Le Sénat a adopté le PLFSS 2015 en nouvelle lecture jeudi 27 novembre et notamment l’amendement prévoyant la taxe additionnelle sur les retraites chapeau.

“L’affaire Gérard Mestrallet”, PDG de GDF-Suez et ses 831.641 euros annuels accordés en guise de retraite sur-complémentaire avait fait grand bruit. La question des retraites chapeau était alors revenue sur le devant de la scène. A cette occasion, Emmanuel Macron avait annoncé que la volonté du gouvernement était de les supprimer purement et simplement.

En attendant le passage à l’acte, le Sénat avait intégré un amendement dans le PLFSS 2015 visant à alourdir la fiscalité sur les retraites chapeau dépassant 8 fois le plafond annuel de la Sécurité sociale, soit 300.384 euros. Auparavant à 30%, la taxe serait désormais fixée à 45% à la charge de l’employeur.

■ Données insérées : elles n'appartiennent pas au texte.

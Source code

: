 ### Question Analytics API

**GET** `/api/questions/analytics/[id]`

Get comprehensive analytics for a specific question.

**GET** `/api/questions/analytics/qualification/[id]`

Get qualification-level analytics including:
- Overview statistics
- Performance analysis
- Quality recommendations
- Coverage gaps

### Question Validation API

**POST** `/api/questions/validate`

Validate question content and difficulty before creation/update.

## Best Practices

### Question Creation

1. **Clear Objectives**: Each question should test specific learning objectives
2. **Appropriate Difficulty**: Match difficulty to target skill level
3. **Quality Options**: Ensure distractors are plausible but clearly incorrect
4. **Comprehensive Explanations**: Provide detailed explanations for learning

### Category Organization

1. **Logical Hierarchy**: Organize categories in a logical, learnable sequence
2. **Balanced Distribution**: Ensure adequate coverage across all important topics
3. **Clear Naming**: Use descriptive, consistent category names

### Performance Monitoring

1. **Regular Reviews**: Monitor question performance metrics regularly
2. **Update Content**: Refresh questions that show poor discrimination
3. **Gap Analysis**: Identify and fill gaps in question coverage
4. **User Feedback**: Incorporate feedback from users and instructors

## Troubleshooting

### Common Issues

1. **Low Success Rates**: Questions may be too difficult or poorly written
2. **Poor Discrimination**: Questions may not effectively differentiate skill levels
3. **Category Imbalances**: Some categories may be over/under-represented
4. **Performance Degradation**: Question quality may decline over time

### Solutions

Adopté par l’Assemblée nationale, cet amendement a été une nouvelle fois adopté par le Sénat en nouvelle lecture jeudi 27 novembre. Avec ce texte, le Parlement espère limiter “les dérapages” qui défraient régulièrement la chronique.

Pour rappel, le secteur de l’assurance intervient dans le financement des retraites sur-complémentaires. Le marché représente 7Mds d’euros de prestations en 2013 selon la FFSA. Pas sûr toutefois que cet amendement pèse sur les résultats du secteur, puisque plus de la moitié des salariés concernés bénéficie d’une rente ne dépassant pas les 2.000 euros annuels. Bien loin du plafond prévu par le PLFSS.